I have also posted few more Arbi recipes -the crisp and roasted arbi- Ajwaini masala Arbi, gravy wali- Dahi wali arbi and special for vrat or prashad the popular -  Vrindavan wali arbi
Arbi ki Sookhi Subzi  / Dry Masala Arbi
Prep time - 15 minCooking time - 10 min
Cuisine - North Indian
Difficulty level - Medium
Spice level - medium
Type - Side dish
Serve - 5


  • Taro roots / Arbi / Colocasia - 450 gms
  • Capsicum/shimla mirch, sliced - 70 gms
  • Ginger, grated - 1/2 tsp
  • Turmeric / Haldi -3/4 tsp
  • Chili powder / Lal mirch - 1tsp
  • Mango powder / Amchoor - 1.5 tsp
  • Coriander powder / Dhaniya - 1.5 tsp
  • Garam masala - 1/4 tsp
  • Chopped coriander or mint - 2 tbsp
  • Salt -to taste
Tempering / Waghar -
  • Cooking oil - 4.5 tbsp
  • Carom seeds / Ajwain - 1 tsp
  • Asafoetida / Hing - 1/3 tsp
  • Clove powder -  a pinch of
  1. Wash and cook  arbi /taro root in a pressure cooker with just enough water OR boil in a pan till done (don't over cook it).
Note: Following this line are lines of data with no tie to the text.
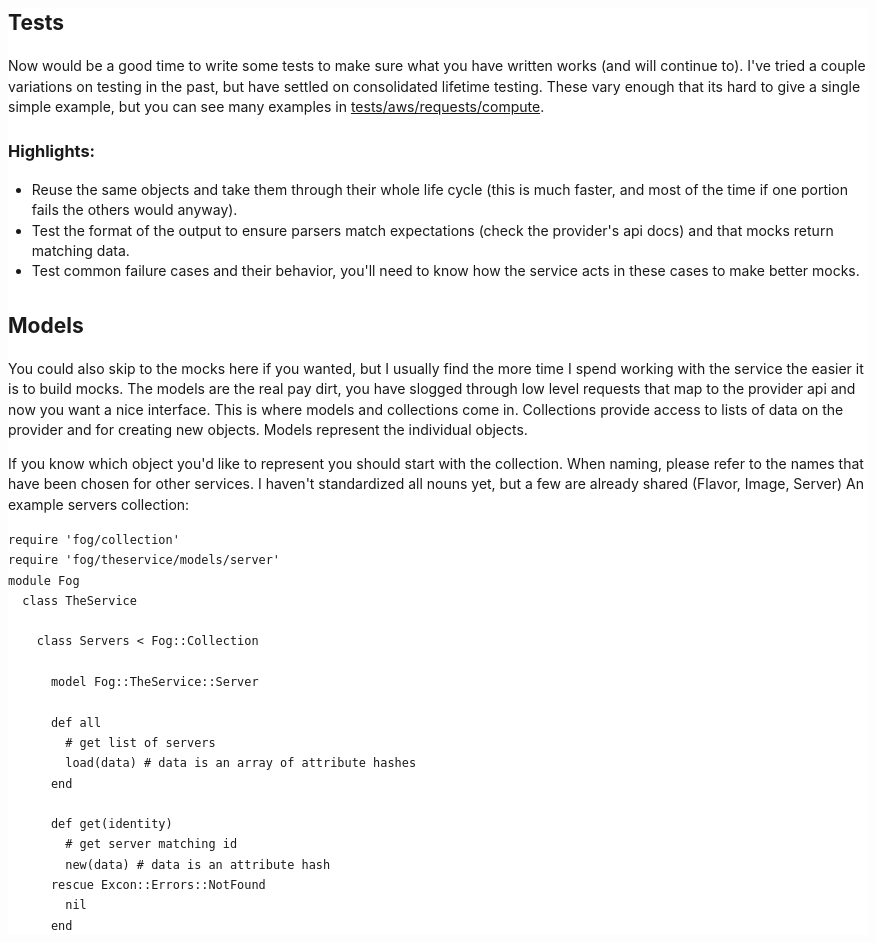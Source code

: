 ## Tests

Now would be a good time to write some tests to make sure what you have written works (and will continue to). I've tried a couple variations on testing in the past, but have settled on consolidated lifetime testing. These vary enough that its hard to give a single simple example, but you can see many examples in [tests/aws/requests/compute](https://github.com/fog/fog/tree/master/tests/aws/requests/compute).

### Highlights:
* Reuse the same objects and take them through their whole life cycle (this is much faster, and most of the time if one portion fails the others would anyway).
* Test the format of the output to ensure parsers match expectations (check the provider's api docs) and that mocks return matching data.
* Test common failure cases and their behavior, you'll need to know how the service acts in these cases to make better mocks.

## Models

You could also skip to the mocks here if you wanted, but I usually find the more time I spend working with the service the easier it is to build mocks. The models are the real pay dirt, you have slogged through low level requests that map to the provider api and now you want a nice interface. This is where models and collections come in. Collections provide access to lists of data on the provider and for creating new objects. Models represent the individual objects.

If you know which object you'd like to represent you should start with the collection. When naming, please refer to the names that have been chosen for other services. I haven't standardized all nouns yet, but a few are already shared (Flavor, Image, Server)
An example servers collection:

    require 'fog/collection'
    require 'fog/theservice/models/server'
    module Fog
      class TheService

        class Servers < Fog::Collection

          model Fog::TheService::Server

          def all
            # get list of servers
            load(data) # data is an array of attribute hashes
          end

          def get(identity)
            # get server matching id
            new(data) # data is an attribute hash
          rescue Excon::Errors::NotFound
            nil
          end
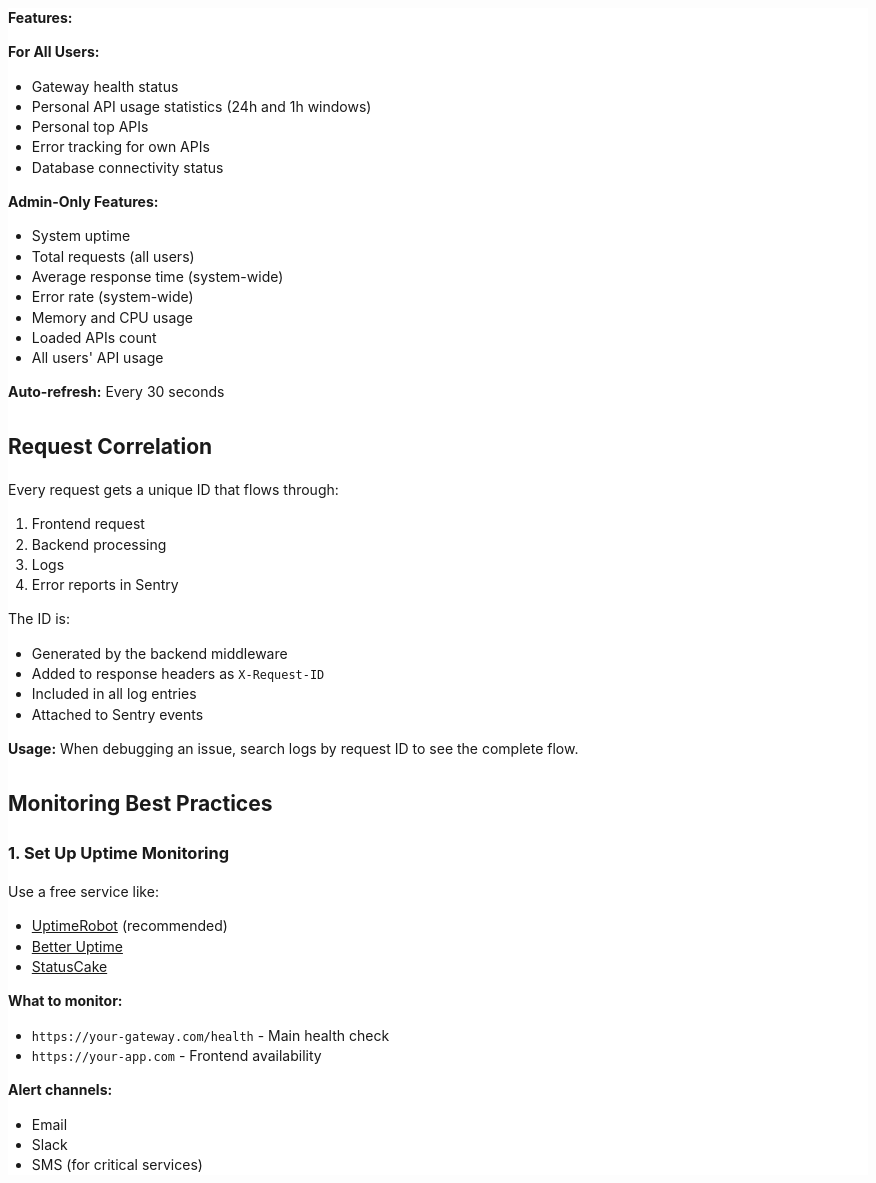 **Features:**

**For All Users:**
- Gateway health status
- Personal API usage statistics (24h and 1h windows)
- Personal top APIs
- Error tracking for own APIs
- Database connectivity status

**Admin-Only Features:**
- System uptime
- Total requests (all users)
- Average response time (system-wide)
- Error rate (system-wide)
- Memory and CPU usage
- Loaded APIs count
- All users' API usage

**Auto-refresh:** Every 30 seconds

## Request Correlation

Every request gets a unique ID that flows through:
1. Frontend request
2. Backend processing
3. Logs
4. Error reports in Sentry

The ID is:
- Generated by the backend middleware
- Added to response headers as `X-Request-ID`
- Included in all log entries
- Attached to Sentry events

**Usage:**
When debugging an issue, search logs by request ID to see the complete flow.

## Monitoring Best Practices

### 1. Set Up Uptime Monitoring

Use a free service like:
- [UptimeRobot](https://uptimerobot.com/) (recommended)
- [Better Uptime](https://betteruptime.com/)
- [StatusCake](https://www.statuscake.com/)

**What to monitor:**
- `https://your-gateway.com/health` - Main health check
- `https://your-app.com` - Frontend availability

**Alert channels:**
- Email
- Slack
- SMS (for critical services)
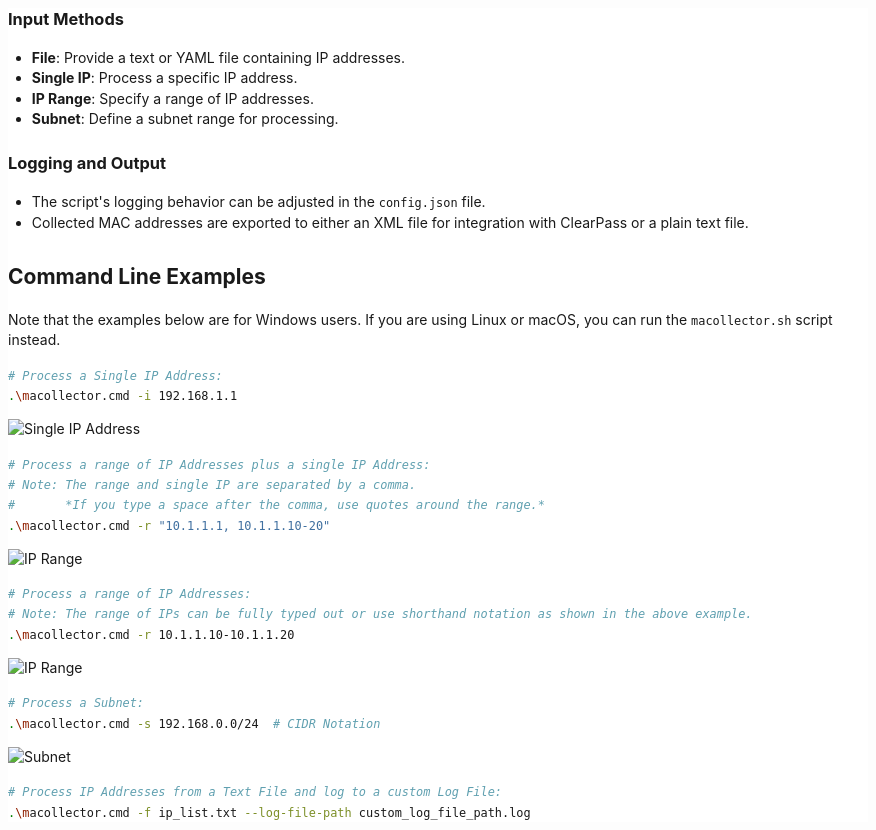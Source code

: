 ### Input Methods

- **File**: Provide a text or YAML file containing IP addresses.
- **Single IP**: Process a specific IP address.
- **IP Range**: Specify a range of IP addresses.
- **Subnet**: Define a subnet range for processing.

### Logging and Output

- The script's logging behavior can be adjusted in the `config.json` file.
- Collected MAC addresses are exported to either an XML file for integration with ClearPass or a plain text file.

## Command Line Examples

Note that the examples below are for Windows users. If you are using
Linux or macOS, you can run the `macollector.sh` script instead.

```bash
# Process a Single IP Address:
.\macollector.cmd -i 192.168.1.1
```

![Single IP Address](images/single_ip_example.jpg)

```bash
# Process a range of IP Addresses plus a single IP Address:
# Note: The range and single IP are separated by a comma.
#       *If you type a space after the comma, use quotes around the range.*
.\macollector.cmd -r "10.1.1.1, 10.1.1.10-20"
```

![IP Range](images/ip_range_example.jpg)

```bash
# Process a range of IP Addresses:
# Note: The range of IPs can be fully typed out or use shorthand notation as shown in the above example.
.\macollector.cmd -r 10.1.1.10-10.1.1.20
```

![IP Range](images/ip_range_example_2.jpg)

```bash
# Process a Subnet:
.\macollector.cmd -s 192.168.0.0/24  # CIDR Notation
```

![Subnet](images/subnet_example.jpg)

```bash
# Process IP Addresses from a Text File and log to a custom Log File:
.\macollector.cmd -f ip_list.txt --log-file-path custom_log_file_path.log
```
  2. Drain it and when it cools down completely, peel off the skin with your hands. You won't need to use a knife or peeler.
  3. If the arbis are larger than usual, you can cut them in two or three smaller pieces.
  4. Heat oil in a broad and heavy bottom pan.
  5. Add carom seeds and asafoetida.
  6. When the carom seeds start crackling, add diced capsicums and saute for a minute..
  7. Now add asafoetida, turmeric and grated ginger in the oil and add the arbi.
  8. Stir fry on high heat for 2 minutes. Don't stir too much at this stage.
  9. Now add salt and all the spices and mix.
  10. Let it cook on medium heat for 5-7 minutes, stir in between to turn the sides.
  11. Add chopped fresh coriander or mint and mix gently.
  12. Serve hot or cold with poori or chapati.
  1. You can also make this arbi for fasting, just substitute chili powder with pepper powder.
  2. Don't over boil arbi ,it should be just done,otherwise it may become mushy while stir frying.
  3. If possible then boil arbi, peel and keep refrigerated for few hours then stir fry,this reduces its sliminess.
  4. Dont skip ajwain ,hing and ginger as Arbi is heavy to digest and produce gas and ajwain ,hing and ginger help to digest it easily.